The fund claims on its Web site -- www.freeenterpriseactionfund.com -- to be the first mutual fund seeking "long-term capital appreciation through investment and advocacy that promote the American system of free enterprise."

It's hard to find anyone in this country who is against "free enterprise," but the audience for this young fund actually is the viewers of Fox News and the audience of talk-show host Rush Limbaugh. The fund's advocacy stance boils down to opposing many of the things supported by traditional "social investment funds," because issues like global warming or corporate governance distract business from its real role of operating in the best interests of shareholders...

In the case of Free Enterprise Action Fund, shareholders who believe strongly in the fund's mission probably will want to stay put, as their values are not about to change.

Alas, the value of their investment portfolio is not going to change much either.

Free Enterprise Action Fund is, effectively, an advocacy group in search of assets.

Co-manager Steve Milloy, a FoxNews.com columnist, adjunct scholar at the Cato Institute and publisher of junkscience.com, acknowledges that his job has much more to do with the fund's advocacy than with the actual investing (money management is farmed out to Thinkorswim Advisors in Chicago).

What's more, he's not trying to beat his benchmark; he's focused on the politics. This is where the concept falls apart from an investment perspective.

Milloy says that investors should expect the fund to deliver a stock-market return, akin to its appropriate benchmark, the Standard & Poor's 500. The problem is that the fund's money is not exactly where its mouth is; if Milloy feels strongly that a company is following the wrong path, he doesn't pull money from that stock. Likewise, a company standing up for the values Milloy espouses doesn't get an extra share of the asset pool.

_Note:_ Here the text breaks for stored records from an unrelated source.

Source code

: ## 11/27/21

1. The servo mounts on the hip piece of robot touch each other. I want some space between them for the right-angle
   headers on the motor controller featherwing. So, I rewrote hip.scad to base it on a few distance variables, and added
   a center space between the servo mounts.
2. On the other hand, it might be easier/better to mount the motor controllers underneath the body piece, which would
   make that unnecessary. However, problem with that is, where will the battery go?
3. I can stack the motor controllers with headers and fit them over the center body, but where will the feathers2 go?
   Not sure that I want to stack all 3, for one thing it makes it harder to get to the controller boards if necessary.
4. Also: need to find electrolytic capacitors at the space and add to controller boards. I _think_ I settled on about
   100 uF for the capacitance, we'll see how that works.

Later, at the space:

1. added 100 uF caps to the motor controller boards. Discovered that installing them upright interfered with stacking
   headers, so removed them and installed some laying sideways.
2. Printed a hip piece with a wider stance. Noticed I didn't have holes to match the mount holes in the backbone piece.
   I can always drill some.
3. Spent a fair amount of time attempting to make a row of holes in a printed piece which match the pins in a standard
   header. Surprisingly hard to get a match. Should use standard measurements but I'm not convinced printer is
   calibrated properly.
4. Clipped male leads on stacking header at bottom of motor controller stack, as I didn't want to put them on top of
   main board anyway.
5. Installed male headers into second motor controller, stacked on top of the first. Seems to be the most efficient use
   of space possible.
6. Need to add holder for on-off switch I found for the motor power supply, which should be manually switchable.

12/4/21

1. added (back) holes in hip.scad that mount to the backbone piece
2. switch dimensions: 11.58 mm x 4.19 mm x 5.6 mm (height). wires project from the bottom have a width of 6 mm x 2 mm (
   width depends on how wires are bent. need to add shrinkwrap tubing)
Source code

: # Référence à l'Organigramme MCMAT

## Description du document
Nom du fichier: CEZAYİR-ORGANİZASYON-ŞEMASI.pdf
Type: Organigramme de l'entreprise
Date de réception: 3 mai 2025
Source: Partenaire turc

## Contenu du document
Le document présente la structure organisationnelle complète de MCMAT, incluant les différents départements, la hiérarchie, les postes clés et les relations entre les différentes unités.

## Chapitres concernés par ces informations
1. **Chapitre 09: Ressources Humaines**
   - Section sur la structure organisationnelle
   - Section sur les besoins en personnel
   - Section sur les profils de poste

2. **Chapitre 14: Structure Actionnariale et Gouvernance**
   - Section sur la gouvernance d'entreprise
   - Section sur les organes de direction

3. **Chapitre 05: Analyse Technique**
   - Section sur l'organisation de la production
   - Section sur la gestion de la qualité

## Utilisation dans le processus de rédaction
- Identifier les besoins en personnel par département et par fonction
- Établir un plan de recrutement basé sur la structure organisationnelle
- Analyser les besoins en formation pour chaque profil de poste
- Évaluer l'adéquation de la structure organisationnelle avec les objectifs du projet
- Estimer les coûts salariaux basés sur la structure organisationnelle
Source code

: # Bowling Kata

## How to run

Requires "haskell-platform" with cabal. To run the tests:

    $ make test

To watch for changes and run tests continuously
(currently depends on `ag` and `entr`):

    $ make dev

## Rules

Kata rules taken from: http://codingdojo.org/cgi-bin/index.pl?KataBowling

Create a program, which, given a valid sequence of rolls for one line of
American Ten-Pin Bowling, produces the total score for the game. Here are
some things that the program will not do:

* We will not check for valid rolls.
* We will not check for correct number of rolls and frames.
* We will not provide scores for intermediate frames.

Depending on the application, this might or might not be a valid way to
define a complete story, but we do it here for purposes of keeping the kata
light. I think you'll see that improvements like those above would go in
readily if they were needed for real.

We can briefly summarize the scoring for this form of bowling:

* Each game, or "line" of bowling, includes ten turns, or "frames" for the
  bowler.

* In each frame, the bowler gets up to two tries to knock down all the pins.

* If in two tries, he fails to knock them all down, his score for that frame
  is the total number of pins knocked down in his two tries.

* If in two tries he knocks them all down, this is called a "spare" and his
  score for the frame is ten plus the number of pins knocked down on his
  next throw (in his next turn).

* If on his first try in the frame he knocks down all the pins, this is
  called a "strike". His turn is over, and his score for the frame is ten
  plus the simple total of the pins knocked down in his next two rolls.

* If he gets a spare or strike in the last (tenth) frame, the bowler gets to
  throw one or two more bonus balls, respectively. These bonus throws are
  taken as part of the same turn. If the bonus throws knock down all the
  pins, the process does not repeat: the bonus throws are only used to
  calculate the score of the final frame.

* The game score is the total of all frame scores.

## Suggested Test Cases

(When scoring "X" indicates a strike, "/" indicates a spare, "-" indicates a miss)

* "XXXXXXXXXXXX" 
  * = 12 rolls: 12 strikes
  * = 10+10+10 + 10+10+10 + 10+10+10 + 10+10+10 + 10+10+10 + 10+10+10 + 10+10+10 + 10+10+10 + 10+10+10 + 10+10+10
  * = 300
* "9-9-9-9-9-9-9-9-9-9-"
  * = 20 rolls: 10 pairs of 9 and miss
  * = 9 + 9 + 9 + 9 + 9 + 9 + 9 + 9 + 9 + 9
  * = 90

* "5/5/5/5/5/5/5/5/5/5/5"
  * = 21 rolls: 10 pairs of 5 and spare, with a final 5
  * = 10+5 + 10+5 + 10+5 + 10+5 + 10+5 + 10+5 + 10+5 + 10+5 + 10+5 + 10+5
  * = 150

Strip away the rhetoric and you're getting a very expensive, underperforming index fund, while Milloy and his partner Thomas Borelli get a platform for raising their pet issues.

An expense ratio capped at 2% -- ridiculously high for a portfolio of corporate giants like General Electric , Wal-Mart and Exxon Mobil makes stock-market returns unrealistic. From inception on March 1 of last year through Dec. 31, Free Enterprise Action was up 2.32 percent; the S&P 500 was up 4.72 percent.

That's ugly.

It's also fairly typical for a fund with a gimmick. Those types of funds -- and clearly some social investment funds with a more liberal point of view are equally focused on the hook rather than the investment process -- get a lot of ink and then disappear in a sea of lackluster performance.

That might be Free Enterprise Action Fund's future too, but Milloy is neither apologetic nor concerned.

"For people who are interested in public policy, the fund is much better than making a contribution to a think-tank," he says. "They get to keep their money, have control of it, they get a market return, and their money is helping to make a difference.

"In a perfect world, we wouldn't do this, but there are people on the other side of these issues doing this already, and we feel we need to fight fire with fire."








My basic principle: unless there's market reasons to assume trends are contrary to what you can intuit from the trends themselves, the trends will continue... you know, a body in motion tends to stay in motion and all that.

BTW, socially responsible investing does work, as long as there's a good business plan as well as a conscience.